Blockchain in Healthcare

How Blockchain can benefit India’s public healthcare

The technology is set to equip the highly data-driven industry with a more advanced Health Information Exchange (HIE) model that could genuinely transform electronic medical records.

Blockchain possesses the potential to revolutionize the Indian healthcare industry by placing the patient at the center of the ecosystem, amplifying interoperability, privacy, and security of health data. The technology is set to equip the highly data-driven industry with a more advanced Health Information Exchange (HIE) model that could genuinely transform electronic medical records, making them significantly more secure, efficient, and disintermediated.

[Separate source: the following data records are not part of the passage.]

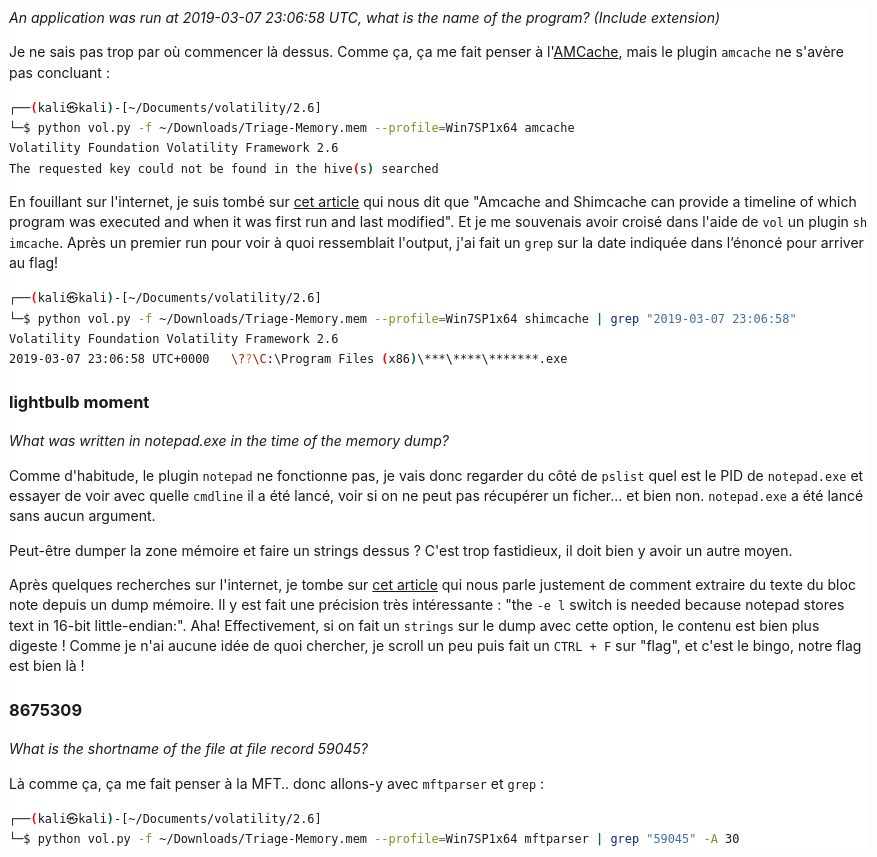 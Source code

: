 _An application was run at 2019-03-07 23:06:58 UTC, what is the name of the program? (Include extension)_

Je ne sais pas trop par où commencer là dessus. Comme ça, ça me fait penser à l'[AMCache](https://www.ssi.gouv.fr/en/publication/amcache-analysis/), mais le plugin `amcache` ne s'avère pas concluant :

```bash
┌──(kali㉿kali)-[~/Documents/volatility/2.6]
└─$ python vol.py -f ~/Downloads/Triage-Memory.mem --profile=Win7SP1x64 amcache
Volatility Foundation Volatility Framework 2.6
The requested key could not be found in the hive(s) searched
```

En fouillant sur l'internet, je suis tombé sur [cet article](https://www.andreafortuna.org/2017/10/16/amcache-and-shimcache-in-forensic-analysis/) qui nous dit que "Amcache and Shimcache can provide a timeline of which program was executed and when it was first run and last modified". Et je me souvenais avoir croisé dans l'aide de `vol` un plugin `shimcache`. Après un premier run pour voir à quoi ressemblait l'output, j'ai fait un `grep` sur la date indiquée dans l’énoncé pour arriver au flag!

```bash
┌──(kali㉿kali)-[~/Documents/volatility/2.6]
└─$ python vol.py -f ~/Downloads/Triage-Memory.mem --profile=Win7SP1x64 shimcache | grep "2019-03-07 23:06:58"
Volatility Foundation Volatility Framework 2.6
2019-03-07 23:06:58 UTC+0000   \??\C:\Program Files (x86)\***\****\*******.exe
```

### lightbulb moment

_What was written in notepad.exe in the time of the memory dump?_

Comme d'habitude, le plugin `notepad` ne fonctionne pas, je vais donc regarder du côté de `pslist` quel est le PID de `notepad.exe` et essayer de voir avec quelle `cmdline` il a été lancé, voir si on ne peut pas récupérer un ficher... et bien non. `notepad.exe` a été lancé sans aucun argument.

Peut-être dumper la zone mémoire et faire un strings dessus ? C'est trop fastidieux, il doit bien y avoir un autre moyen.

Après quelques recherches sur l'internet, je tombe sur [cet article](https://www.andreafortuna.org/2018/03/02/volatility-tips-extract-text-typed-in-a-notepad-window-from-a-windows-memory-dump/) qui nous parle justement de comment extraire du texte du bloc note depuis un dump mémoire. Il y est fait une précision très intéressante : "the `-e l` switch is needed because notepad stores text in 16-bit little-endian:". Aha! Effectivement, si on fait un `strings` sur le dump avec cette option, le contenu est bien plus digeste ! Comme je n'ai aucune idée de quoi chercher, je scroll un peu puis fait un `CTRL + F` sur "flag", et c'est le bingo, notre flag est bien là !

### 8675309

_What is the shortname of the file at file record 59045?_

Là comme ça, ça me fait penser à la MFT.. donc allons-y avec `mftparser` et `grep` : 

```bash
┌──(kali㉿kali)-[~/Documents/volatility/2.6]
└─$ python vol.py -f ~/Downloads/Triage-Memory.mem --profile=Win7SP1x64 mftparser | grep "59045" -A 30
```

This progressive domain is a lodestone for investment opportunities, experimentation, and conceptual analysis. Despite not being the sole antidote to the obstacles plaguing the Indian healthcare system, a widespread blockchain arrangement for electronic medical records could maximize efficiencies and reinforce better health-related outcomes for patients in the long term. To truly appreciate its potential benefits, it is essential to understand its operation and application in various sectors in the diverse industry.

Ledger System:

By utilizing the Blockchain’s signature ledger mechanism, records can be shared among several parties with complete trust because of its immutable nature. Whether insurance companies, medical institutions, or government agencies, diverse data types can be linked together via Blockchain, allowing real-time updates and complete transparency.

This reduces the risk of patient records being breached and improves the efficiency of data sharing within the healthcare industry.

SecurePatient Records:

According to a 2020 survey, approximately 43 percent of health data in the U.S was compromised over the last decade. However, these numbers have come down drastically, primarily due to the efforts of dynamic Blockchain solutions providers, who have successfully implemented a series of systems to secure patient records while making them accessible within seconds, allowing patient data to be shared across multiple levels with complete confidentiality.

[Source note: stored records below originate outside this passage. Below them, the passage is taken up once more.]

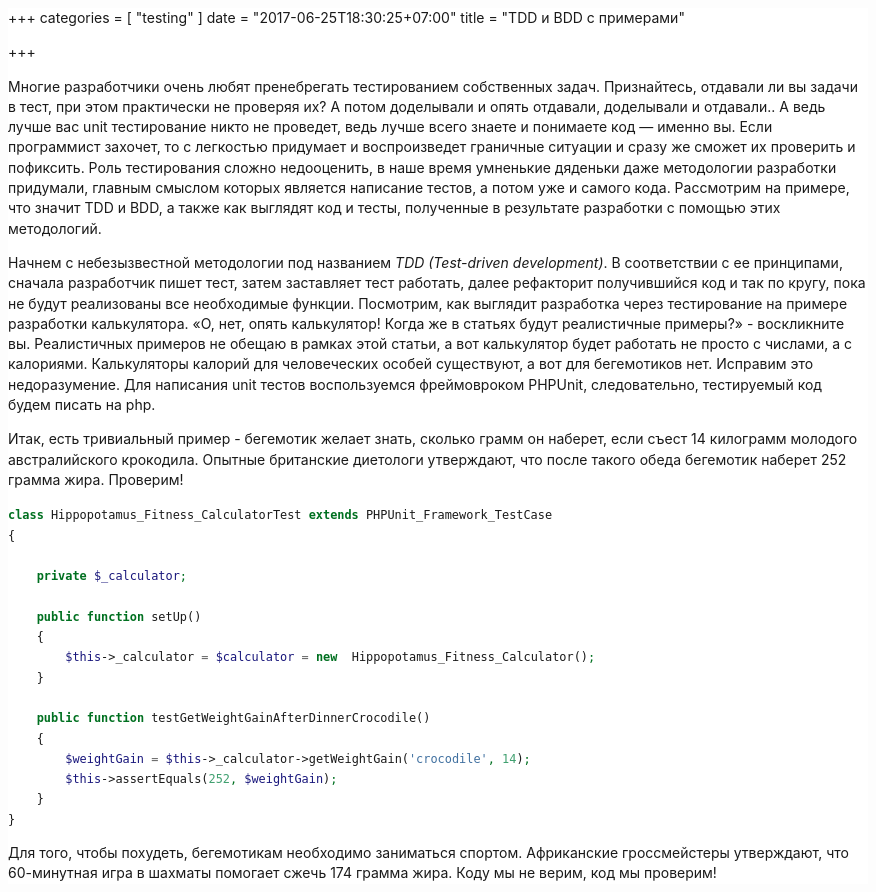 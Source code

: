 +++
categories = [
	"testing"
]
date = "2017-06-25T18:30:25+07:00"
title = "TDD и BDD с примерами"

+++

Многие разработчики очень любят пренебрегать тестированием собственных задач. Признайтесь, отдавали ли вы задачи в тест, при этом практически не проверяя их? А потом доделывали и опять отдавали, доделывали и отдавали.. А ведь лучше вас unit тестирование никто не проведет, ведь лучше всего знаете и понимаете код — именно вы. Если программист захочет, то с легкостью придумает и воспроизведет граничные ситуации и сразу же сможет их проверить и пофиксить. Роль тестирования сложно недооценить, в наше время умненькие дяденьки даже методологии разработки придумали, главным смыслом которых является написание тестов, а потом уже и самого кода. Рассмотрим на примере, что значит TDD и BDD, а также как выглядят код и тесты, полученные в результате разработки с помощью этих методологий.

Начнем с небезызвестной методологии под названием *TDD (Test-driven development)*. В соответствии с ее принципами, сначала разработчик пишет тест, затем заставляет тест работать, далее рефакторит получившийся код и так по кругу, пока не будут реализованы все необходимые функции. Посмотрим, как выглядит разработка через тестирование на примере разработки калькулятора. «О, нет, опять калькулятор! Когда же в статьях будут реалистичные примеры?» - воскликните вы. Реалистичных примеров не обещаю в рамках этой статьи, а вот калькулятор будет работать не просто с числами, а с калориями. Калькуляторы калорий для человеческих особей существуют, а вот для бегемотиков нет. Исправим это недоразумение.  Для написания unit тестов воспользуемся фреймовроком PHPUnit, следовательно, тестируемый код будем писать на php. 

Итак, есть тривиальный пример - бегемотик желает знать, сколько грамм он наберет, если съест  14 килограмм молодого австралийского крокодила. Опытные британские диетологи утверждают, что после такого обеда бегемотик наберет 252 грамма жира. Проверим!

```php
class Hippopotamus_Fitness_CalculatorTest extends PHPUnit_Framework_TestCase
{

	private $_calculator;

	public function setUp()
	{	
		$this->_calculator = $calculator = new  Hippopotamus_Fitness_Calculator();
	}

	public function testGetWeightGainAfterDinnerCrocodile()
	{
		$weightGain = $this->_calculator->getWeightGain('crocodile', 14);
		$this->assertEquals(252, $weightGain);
	}
}
```
Для того, чтобы похудеть, бегемотикам необходимо заниматься спортом. Африканские гроссмейстеры утверждают, что 60-минутная игра в шахматы помогает сжечь 174 грамма жира. Коду мы не верим, код мы проверим!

For instance, over the last couple of years, Seracle has been working alongside a panel of San Francisco-based healthcare scientists to aid biotechnology frontrunners like Valis Bioscience with their data storage and security requirements, eventually assisting them in achieving the organisation’s functional and HIPAA compliance-based data security goals.

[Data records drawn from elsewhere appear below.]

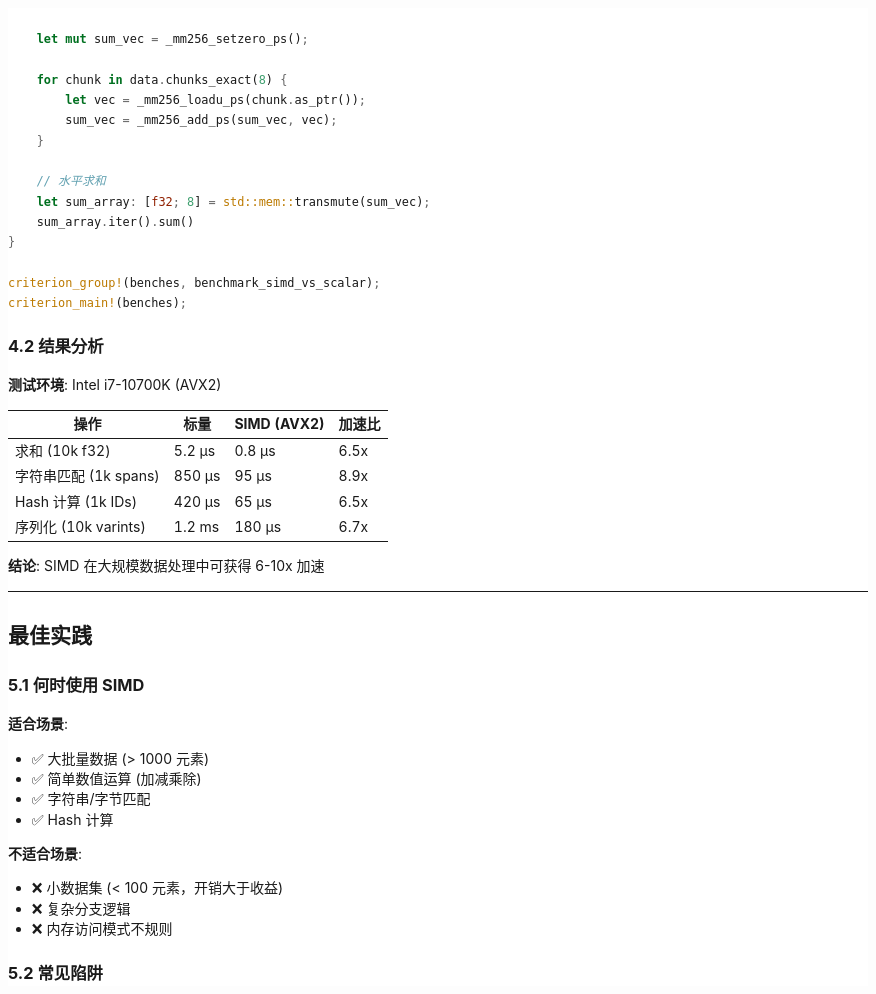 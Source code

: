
 ```rust
    
    let mut sum_vec = _mm256_setzero_ps();
    
    for chunk in data.chunks_exact(8) {
        let vec = _mm256_loadu_ps(chunk.as_ptr());
        sum_vec = _mm256_add_ps(sum_vec, vec);
    }
    
    // 水平求和
    let sum_array: [f32; 8] = std::mem::transmute(sum_vec);
    sum_array.iter().sum()
}

criterion_group!(benches, benchmark_simd_vs_scalar);
criterion_main!(benches);
```

### 4.2 结果分析

**测试环境**: Intel i7-10700K (AVX2)

| 操作 | 标量 | SIMD (AVX2) | 加速比 |
|------|------|-------------|-------|
| 求和 (10k f32) | 5.2 μs | 0.8 μs | 6.5x |
| 字符串匹配 (1k spans) | 850 μs | 95 μs | 8.9x |
| Hash 计算 (1k IDs) | 420 μs | 65 μs | 6.5x |
| 序列化 (10k varints) | 1.2 ms | 180 μs | 6.7x |

**结论**: SIMD 在大规模数据处理中可获得 6-10x 加速

---

## 最佳实践

### 5.1 何时使用 SIMD

**适合场景**:

- ✅ 大批量数据 (> 1000 元素)
- ✅ 简单数值运算 (加减乘除)
- ✅ 字符串/字节匹配
- ✅ Hash 计算

**不适合场景**:

- ❌ 小数据集 (< 100 元素，开销大于收益)
- ❌ 复杂分支逻辑
- ❌ 内存访问模式不规则

### 5.2 常见陷阱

Accommodation Across Multiple Sectors:

Blockchain can act as a bridging mechanism between the major healthcare sectors like hospitals, laboratories, and pharmacies, allowing data sharing amidst an encrypted ecosystem. Diagnostic records, past procedures, current medications, and insurance claims dominate the shared data composition.

Seracle is currently undertaking similar projects, working on blockchain-based applications that allow interoperability between all the participants in the medical industry, such as patients, doctors, pharmaceutical companies, and laboratories.

Assurance of Medical Data Security:

While Pharma companies spend millions of dollars on drug research and development, it is perhaps even more essential to keep their trade secrets under wraps. Suppose such stockpiles of precious data were to be diverted towards their competitors in the form of leaks; in that case, pharma players could risk losing significant chunks of market share within a relatively short period.

Blockchain-based systems usually store medical data in an unreadable format across distributed servers and then disperse them into smaller bits using encryption, ensuring that no party can decrypt, edit, or share those records unilaterally across various channels.

Time Efficiency:

If patient records are stored entirely on a blockchain-based server, locating and accessing previous records of a patient will be considerably quicker. Unlike traditional data applications that require complex algorithms and lengthy coding, Blockchain runs with the help of pre-coded logic that permits facile verification processes devoid of any significant paperwork. Healthcare institutions are, thus, able to focus on the patient’s requirements and line of treatment without being bogged down by tedious administrative formalities.

Several start-ups across India, spearheaded by Seracle, are working on such applications, hoping to inject promptness and sustainable reliability into India’s healthcare industry.

Worldwide adoption for a reason:

More than a dozen developed and developing countries have proceeded wholeheartedly with integrating Blockchain in their healthcare ecosystems, with the U.S., U.K., and Germany being at the forefront of this revolution. However, NHS’s contribution towards the widespread adoption of the technology cannot be overlooked, considering this includes 7,494 GP practices, 234 NHS foundation trusts, and NHS Trust, and 207 commissioning groups that serve over 1 million patients every 36 hours. 

The data in healthcare is perhaps the main asset claimed by the NHS. The rich information trove containing many years of clinical records could assist with opening solutions for even the most intractable diseases. India would be well-advised to take a leaf out of NHS and adopt a few of their most successful practices, thereby ensuring 1.3 billion Indians a safer, reliable, and constant-improving healthcare system.